Comparison of proposed concept with existing treatment systems

Our concept is quite different from other treatment system machines that are currently available for megavoltage photonradiotherapy. The key differentiating features are patient rotation, which challenges image guidance, and immobilization, with reductions in the size, cost, and service burden of the rotating gantry. The gravitational effects on patient anatomy during rotation mean that real-time image guidance and adaptation could potentially be used to maintain treatment quality for curative patients. Overcoming this technological barrier means in a general sense that a large fraction of patients can be offered real-time imaging and adaptation. Marker-based real-time image guidance has been a clinical reality in real-time radiotherapy and CyberKnife systems for more than a decade and recently has been implanted into a single-kV imager gantry rotating system, which is an analog of our proposed single-kV imager patient rotating system. For widespread use, real-time image-guided radiation therapy will likely need markerless solutions. A variety of kV-based and MV-based solutions also have been proposed.30, 32, 33, 34 Much work is going into the broader clinical translation for these promising markerless methods.

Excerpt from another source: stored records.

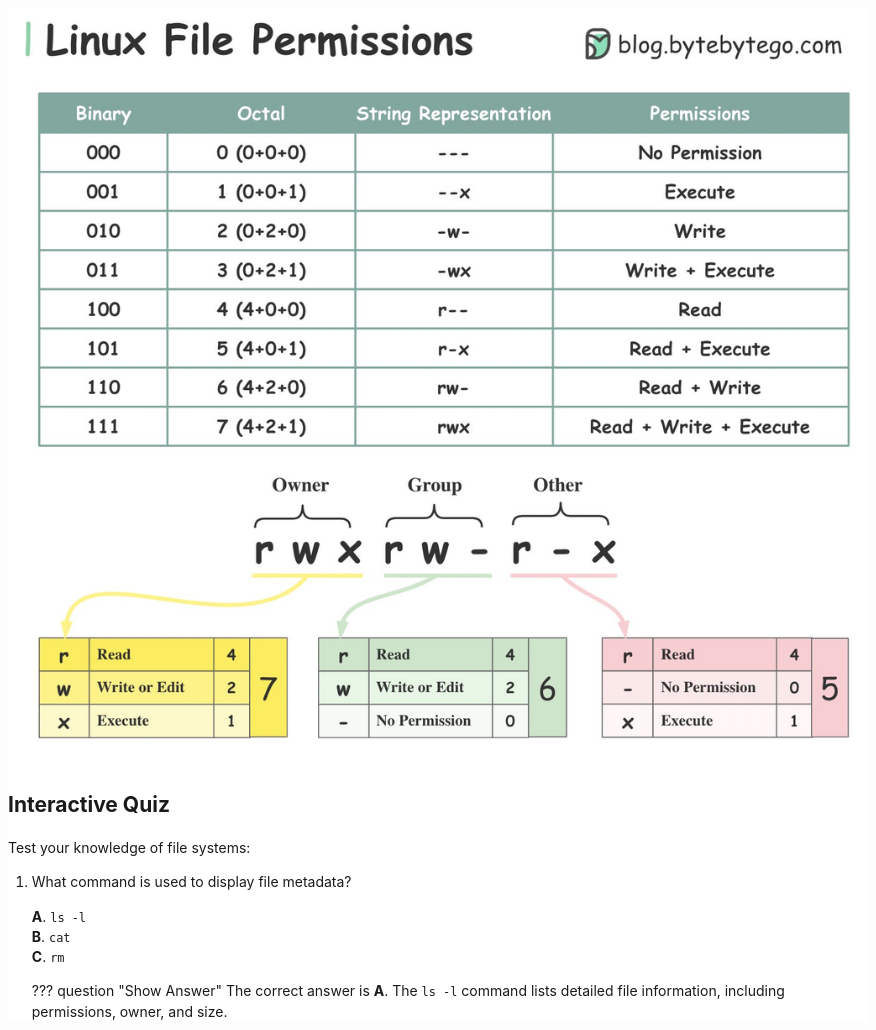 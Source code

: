 ![File Permissions](img/file_permissions.jpg)

## Interactive Quiz
Test your knowledge of file systems:

1. What command is used to display file metadata?

    **A**. `ls -l`<br>
    **B**. `cat`<br>
    **C**. `rm`<br>

    ??? question "Show Answer"
        The correct answer is **A**. The `ls -l` command lists detailed file information, including permissions, owner, and size.
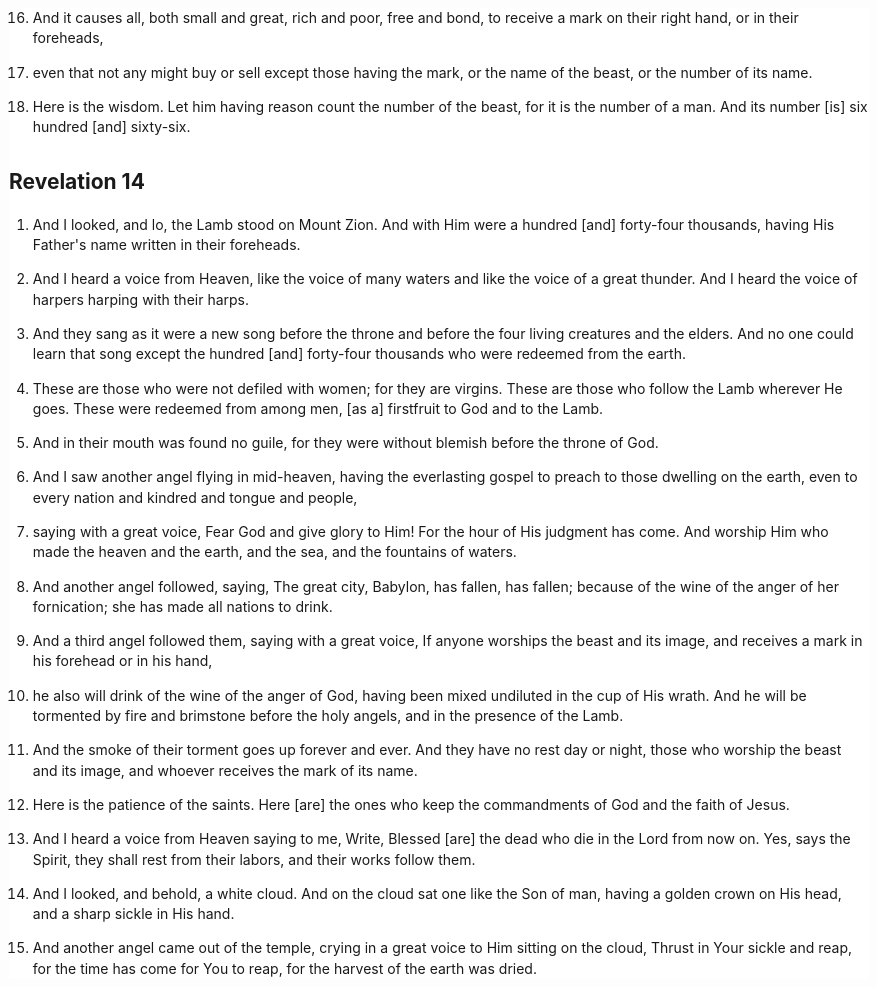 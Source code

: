 16. And it causes all, both small and great, rich and poor, free and bond, to receive a mark on their right hand, or in their foreheads,

17. even that not any might buy or sell except those having the mark, or the name of the beast, or the number of its name.

18. Here is the wisdom. Let him having reason count the number of the beast, for it is the number of a man. And its number [is] six hundred [and] sixty-six.

## Revelation 14

1. And I looked, and lo, the Lamb stood on Mount Zion. And with Him were a hundred [and] forty-four thousands, having His Father's name written in their foreheads.

2. And I heard a voice from Heaven, like the voice of many waters and like the voice of a great thunder. And I heard the voice of harpers harping with their harps.

3. And they sang as it were a new song before the throne and before the four living creatures and the elders. And no one could learn that song except the hundred [and] forty-four thousands who were redeemed from the earth.

4. These are those who were not defiled with women; for they are virgins. These are those who follow the Lamb wherever He goes. These were redeemed from among men, [as a] firstfruit to God and to the Lamb.

5. And in their mouth was found no guile, for they were without blemish before the throne of God.

6. And I saw another angel flying in mid-heaven, having the everlasting gospel to preach to those dwelling on the earth, even to every nation and kindred and tongue and people,

7. saying with a great voice, Fear God and give glory to Him! For the hour of His judgment has come. And worship Him who made the heaven and the earth, and the sea, and the fountains of waters.

8. And another angel followed, saying, The great city, Babylon, has fallen, has fallen; because of the wine of the anger of her fornication; she has made all nations to drink.

9. And a third angel followed them, saying with a great voice, If anyone worships the beast and its image, and receives a mark in his forehead or in his hand,

10. he also will drink of the wine of the anger of God, having been mixed undiluted in the cup of His wrath. And he will be tormented by fire and brimstone before the holy angels, and in the presence of the Lamb.

11. And the smoke of their torment goes up forever and ever. And they have no rest day or night, those who worship the beast and its image, and whoever receives the mark of its name.

12. Here is the patience of the saints. Here [are] the ones who keep the commandments of God and the faith of Jesus.

13. And I heard a voice from Heaven saying to me, Write, Blessed [are] the dead who die in the Lord from now on. Yes, says the Spirit, they shall rest from their labors, and their works follow them.

14. And I looked, and behold, a white cloud. And on the cloud sat one like the Son of man, having a golden crown on His head, and a sharp sickle in His hand.

15. And another angel came out of the temple, crying in a great voice to Him sitting on the cloud, Thrust in Your sickle and reap, for the time has come for You to reap, for the harvest of the earth was dried.
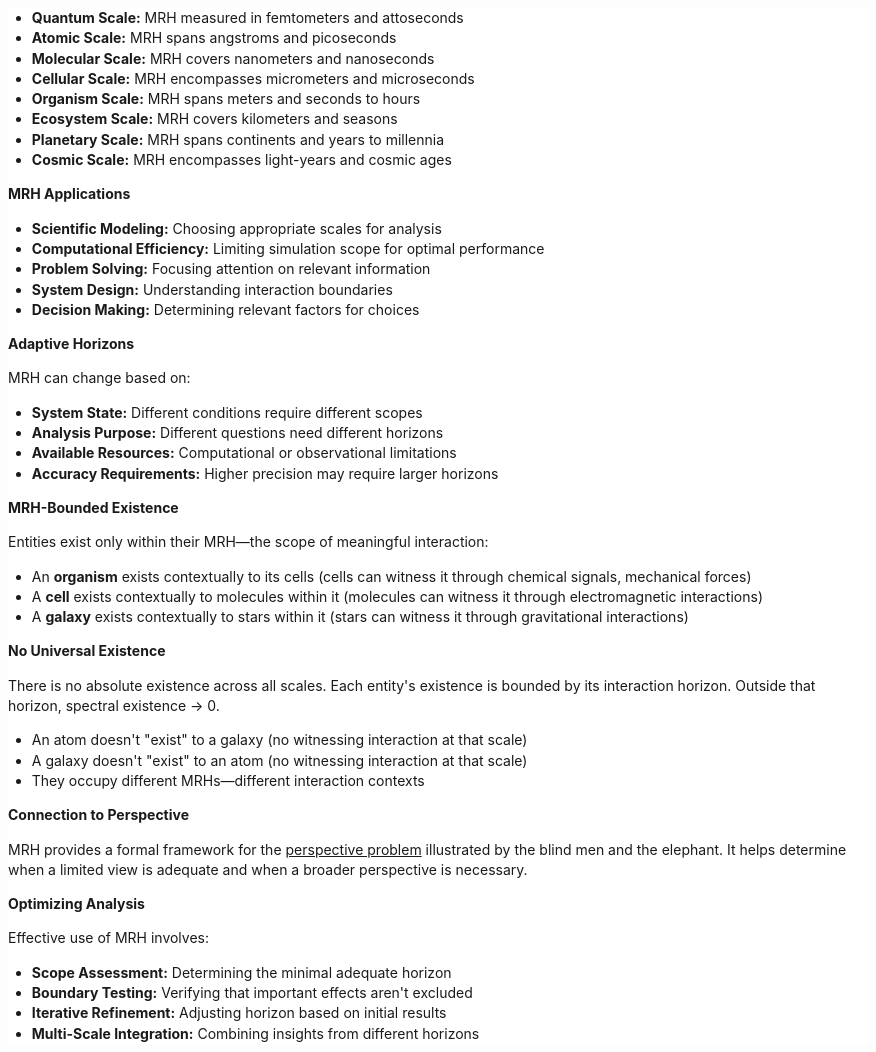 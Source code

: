  - **Quantum Scale:** MRH measured in femtometers and attoseconds
- **Atomic Scale:** MRH spans angstroms and picoseconds
- **Molecular Scale:** MRH covers nanometers and nanoseconds
- **Cellular Scale:** MRH encompasses micrometers and microseconds
- **Organism Scale:** MRH spans meters and seconds to hours
- **Ecosystem Scale:** MRH covers kilometers and seasons
- **Planetary Scale:** MRH spans continents and years to millennia
- **Cosmic Scale:** MRH encompasses light-years and cosmic ages

**MRH Applications**

 - **Scientific Modeling:** Choosing appropriate scales for analysis
- **Computational Efficiency:** Limiting simulation scope for optimal performance
- **Problem Solving:** Focusing attention on relevant information
- **System Design:** Understanding interaction boundaries
- **Decision Making:** Determining relevant factors for choices

**Adaptive Horizons**

 MRH can change based on:

 - **System State:** Different conditions require different scopes
- **Analysis Purpose:** Different questions need different horizons
- **Available Resources:** Computational or observational limitations
- **Accuracy Requirements:** Higher precision may require larger horizons

**MRH-Bounded Existence**

Entities exist only within their MRH—the scope of meaningful interaction:

- An **organism** exists contextually to its cells (cells can witness it through chemical signals, mechanical forces)
- A **cell** exists contextually to molecules within it (molecules can witness it through electromagnetic interactions)
- A **galaxy** exists contextually to stars within it (stars can witness it through gravitational interactions)

**No Universal Existence**

There is no absolute existence across all scales. Each entity's existence is bounded by its interaction horizon. Outside that horizon, spectral existence → 0.

- An atom doesn't "exist" to a galaxy (no witnessing interaction at that scale)
- A galaxy doesn't "exist" to an atom (no witnessing interaction at that scale)
- They occupy different MRHs—different interaction contexts

**Connection to Perspective**

MRH provides a formal framework for the [perspective problem](#perspective) illustrated by the blind men and the elephant. It helps determine when a limited view is adequate and when a broader perspective is necessary.

**Optimizing Analysis**

Effective use of MRH involves:

- **Scope Assessment:** Determining the minimal adequate horizon
- **Boundary Testing:** Verifying that important effects aren't excluded
- **Iterative Refinement:** Adjusting horizon based on initial results
- **Multi-Scale Integration:** Combining insights from different horizons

Once the real-time image-guided radiation therapy system determines tumor location, the task of real-time adaptation to this motion can be achieved via multileaf collimator (MLC) tracking. MLC tracking technology has been clinically implemented for translational target tracking and demonstrated to account for tumor rotation and deformation in phantom cases.

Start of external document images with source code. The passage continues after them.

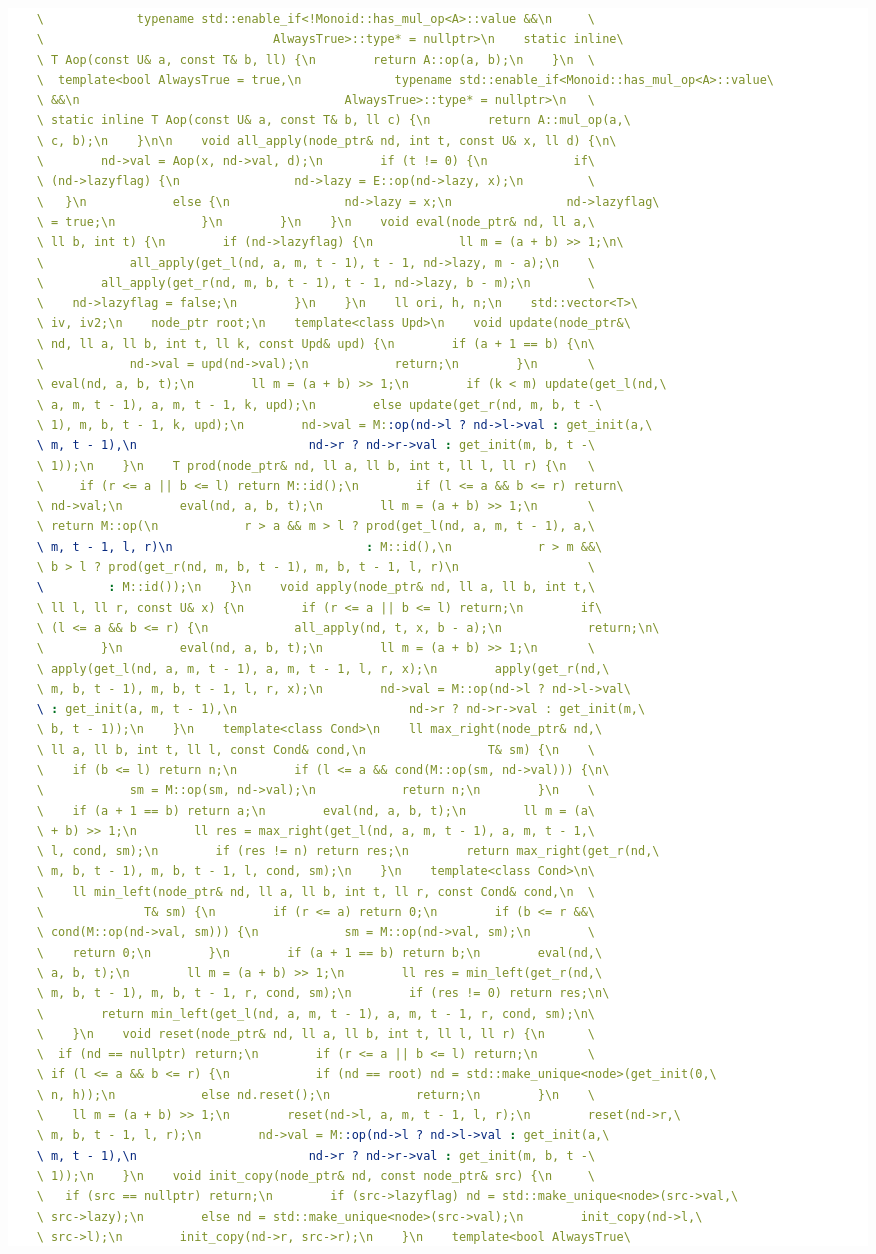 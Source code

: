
 ```yaml
    \             typename std::enable_if<!Monoid::has_mul_op<A>::value &&\n     \
    \                                AlwaysTrue>::type* = nullptr>\n    static inline\
    \ T Aop(const U& a, const T& b, ll) {\n        return A::op(a, b);\n    }\n  \
    \  template<bool AlwaysTrue = true,\n             typename std::enable_if<Monoid::has_mul_op<A>::value\
    \ &&\n                                     AlwaysTrue>::type* = nullptr>\n   \
    \ static inline T Aop(const U& a, const T& b, ll c) {\n        return A::mul_op(a,\
    \ c, b);\n    }\n\n    void all_apply(node_ptr& nd, int t, const U& x, ll d) {\n\
    \        nd->val = Aop(x, nd->val, d);\n        if (t != 0) {\n            if\
    \ (nd->lazyflag) {\n                nd->lazy = E::op(nd->lazy, x);\n         \
    \   }\n            else {\n                nd->lazy = x;\n                nd->lazyflag\
    \ = true;\n            }\n        }\n    }\n    void eval(node_ptr& nd, ll a,\
    \ ll b, int t) {\n        if (nd->lazyflag) {\n            ll m = (a + b) >> 1;\n\
    \            all_apply(get_l(nd, a, m, t - 1), t - 1, nd->lazy, m - a);\n    \
    \        all_apply(get_r(nd, m, b, t - 1), t - 1, nd->lazy, b - m);\n        \
    \    nd->lazyflag = false;\n        }\n    }\n    ll ori, h, n;\n    std::vector<T>\
    \ iv, iv2;\n    node_ptr root;\n    template<class Upd>\n    void update(node_ptr&\
    \ nd, ll a, ll b, int t, ll k, const Upd& upd) {\n        if (a + 1 == b) {\n\
    \            nd->val = upd(nd->val);\n            return;\n        }\n       \
    \ eval(nd, a, b, t);\n        ll m = (a + b) >> 1;\n        if (k < m) update(get_l(nd,\
    \ a, m, t - 1), a, m, t - 1, k, upd);\n        else update(get_r(nd, m, b, t -\
    \ 1), m, b, t - 1, k, upd);\n        nd->val = M::op(nd->l ? nd->l->val : get_init(a,\
    \ m, t - 1),\n                        nd->r ? nd->r->val : get_init(m, b, t -\
    \ 1));\n    }\n    T prod(node_ptr& nd, ll a, ll b, int t, ll l, ll r) {\n   \
    \     if (r <= a || b <= l) return M::id();\n        if (l <= a && b <= r) return\
    \ nd->val;\n        eval(nd, a, b, t);\n        ll m = (a + b) >> 1;\n       \
    \ return M::op(\n            r > a && m > l ? prod(get_l(nd, a, m, t - 1), a,\
    \ m, t - 1, l, r)\n                           : M::id(),\n            r > m &&\
    \ b > l ? prod(get_r(nd, m, b, t - 1), m, b, t - 1, l, r)\n                  \
    \         : M::id());\n    }\n    void apply(node_ptr& nd, ll a, ll b, int t,\
    \ ll l, ll r, const U& x) {\n        if (r <= a || b <= l) return;\n        if\
    \ (l <= a && b <= r) {\n            all_apply(nd, t, x, b - a);\n            return;\n\
    \        }\n        eval(nd, a, b, t);\n        ll m = (a + b) >> 1;\n       \
    \ apply(get_l(nd, a, m, t - 1), a, m, t - 1, l, r, x);\n        apply(get_r(nd,\
    \ m, b, t - 1), m, b, t - 1, l, r, x);\n        nd->val = M::op(nd->l ? nd->l->val\
    \ : get_init(a, m, t - 1),\n                        nd->r ? nd->r->val : get_init(m,\
    \ b, t - 1));\n    }\n    template<class Cond>\n    ll max_right(node_ptr& nd,\
    \ ll a, ll b, int t, ll l, const Cond& cond,\n                 T& sm) {\n    \
    \    if (b <= l) return n;\n        if (l <= a && cond(M::op(sm, nd->val))) {\n\
    \            sm = M::op(sm, nd->val);\n            return n;\n        }\n    \
    \    if (a + 1 == b) return a;\n        eval(nd, a, b, t);\n        ll m = (a\
    \ + b) >> 1;\n        ll res = max_right(get_l(nd, a, m, t - 1), a, m, t - 1,\
    \ l, cond, sm);\n        if (res != n) return res;\n        return max_right(get_r(nd,\
    \ m, b, t - 1), m, b, t - 1, l, cond, sm);\n    }\n    template<class Cond>\n\
    \    ll min_left(node_ptr& nd, ll a, ll b, int t, ll r, const Cond& cond,\n  \
    \              T& sm) {\n        if (r <= a) return 0;\n        if (b <= r &&\
    \ cond(M::op(nd->val, sm))) {\n            sm = M::op(nd->val, sm);\n        \
    \    return 0;\n        }\n        if (a + 1 == b) return b;\n        eval(nd,\
    \ a, b, t);\n        ll m = (a + b) >> 1;\n        ll res = min_left(get_r(nd,\
    \ m, b, t - 1), m, b, t - 1, r, cond, sm);\n        if (res != 0) return res;\n\
    \        return min_left(get_l(nd, a, m, t - 1), a, m, t - 1, r, cond, sm);\n\
    \    }\n    void reset(node_ptr& nd, ll a, ll b, int t, ll l, ll r) {\n      \
    \  if (nd == nullptr) return;\n        if (r <= a || b <= l) return;\n       \
    \ if (l <= a && b <= r) {\n            if (nd == root) nd = std::make_unique<node>(get_init(0,\
    \ n, h));\n            else nd.reset();\n            return;\n        }\n    \
    \    ll m = (a + b) >> 1;\n        reset(nd->l, a, m, t - 1, l, r);\n        reset(nd->r,\
    \ m, b, t - 1, l, r);\n        nd->val = M::op(nd->l ? nd->l->val : get_init(a,\
    \ m, t - 1),\n                        nd->r ? nd->r->val : get_init(m, b, t -\
    \ 1));\n    }\n    void init_copy(node_ptr& nd, const node_ptr& src) {\n     \
    \   if (src == nullptr) return;\n        if (src->lazyflag) nd = std::make_unique<node>(src->val,\
    \ src->lazy);\n        else nd = std::make_unique<node>(src->val);\n        init_copy(nd->l,\
    \ src->l);\n        init_copy(nd->r, src->r);\n    }\n    template<bool AlwaysTrue\
```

Accounting for gravitational deformation

One of the key challenges related to a static gantry (fixed-beam) treatment machine is accounting for gravitational deformation under patient rotation. The feasibility of correcting for gravitational deformation for CBCT was demonstrated with a porcine heart as a first step toward more realistic experiments. We are now investigating the effects of gravity on live animals and real patients. The effects of patent orientation, rotation speed, and the angular reproducibility of deformation will also be studied in extensive future work. A large library of patient magnetic resonance imaging (MRIs) under rotation will be acquired to support future studies with an MRI-compatible couch that has been built.

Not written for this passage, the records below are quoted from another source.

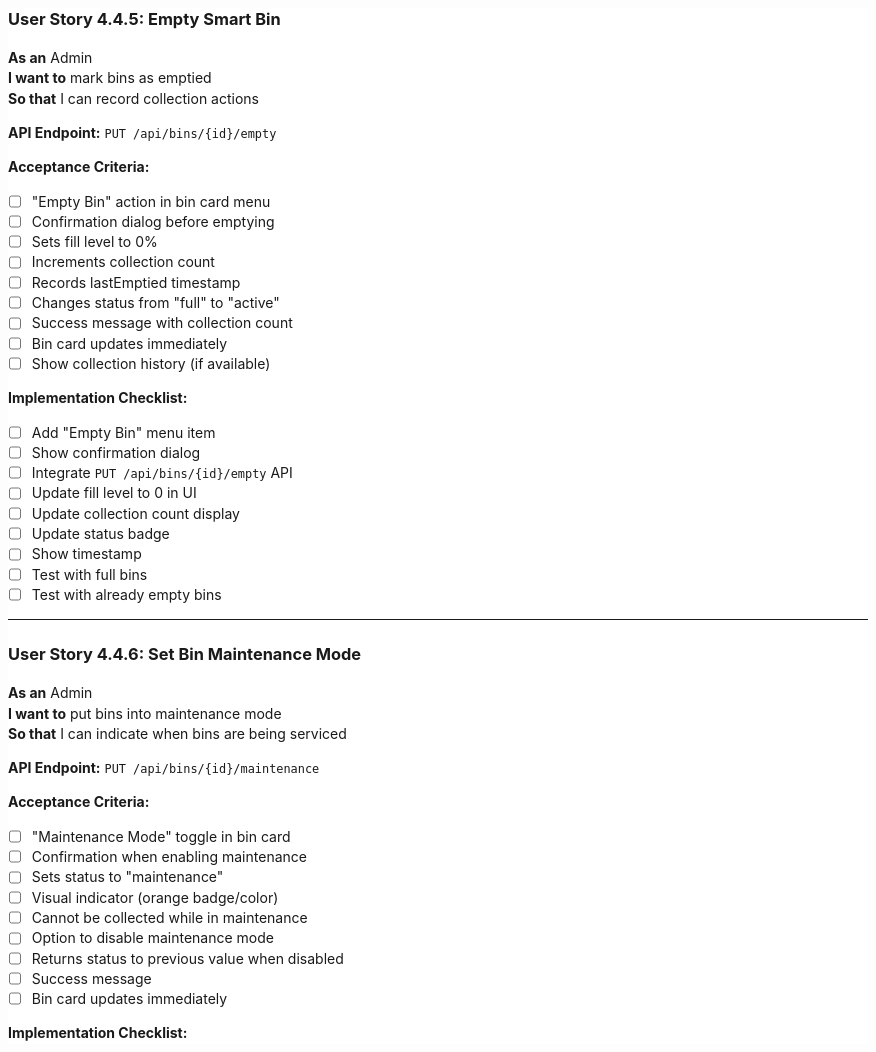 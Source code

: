 
### User Story 4.4.5: Empty Smart Bin

**As an** Admin  
**I want to** mark bins as emptied  
**So that** I can record collection actions

**API Endpoint:** `PUT /api/bins/{id}/empty`

**Acceptance Criteria:**

- [ ] "Empty Bin" action in bin card menu
- [ ] Confirmation dialog before emptying
- [ ] Sets fill level to 0%
- [ ] Increments collection count
- [ ] Records lastEmptied timestamp
- [ ] Changes status from "full" to "active"
- [ ] Success message with collection count
- [ ] Bin card updates immediately
- [ ] Show collection history (if available)

**Implementation Checklist:**

- [ ] Add "Empty Bin" menu item
- [ ] Show confirmation dialog
- [ ] Integrate `PUT /api/bins/{id}/empty` API
- [ ] Update fill level to 0 in UI
- [ ] Update collection count display
- [ ] Update status badge
- [ ] Show timestamp
- [ ] Test with full bins
- [ ] Test with already empty bins

---

### User Story 4.4.6: Set Bin Maintenance Mode

**As an** Admin  
**I want to** put bins into maintenance mode  
**So that** I can indicate when bins are being serviced

**API Endpoint:** `PUT /api/bins/{id}/maintenance`

**Acceptance Criteria:**

- [ ] "Maintenance Mode" toggle in bin card
- [ ] Confirmation when enabling maintenance
- [ ] Sets status to "maintenance"
- [ ] Visual indicator (orange badge/color)
- [ ] Cannot be collected while in maintenance
- [ ] Option to disable maintenance mode
- [ ] Returns status to previous value when disabled
- [ ] Success message
- [ ] Bin card updates immediately

**Implementation Checklist:**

Gravitational deformation during treatment is addressed in terms of coarse and fine anatomic deformation. Adaptive plans built based on the CBCT at different patient rotation angles will be used to account for coarse anatomical deformation. Fine anatomic deformation will be adapted by MLC tracking.

Future work

The immediate next steps toward the development of our machine include validation of the functional dosimetric equivalence between our static gantry geometry and a conventional rotating gantry treatment geometries; demonstration of a real-time imaging solution under our treatment geometry of true in vivo motion and deformation using small animals; magnetic resonance imaging of human organ motion and deformation using our MRI-compatible patient rotation couch; and development of a clinical prototype and demonstration-of-use cases for multiple cancer types, sites, and patient demographics.

Conclusion

In this paper, we have demonstrated the functional imaging equivalence between static gantry and conventional treatment and imaging geometries. We also demonstrated an initial method for real-time image reconstruction under horizontal patient rotation with a deformable phantom. This demonstration is a necessary first step toward solving the much larger clinical challenge of accounting for and adapting to patient motion and tissue deformation with a static gantry imaging system and a horizontally rotating patient.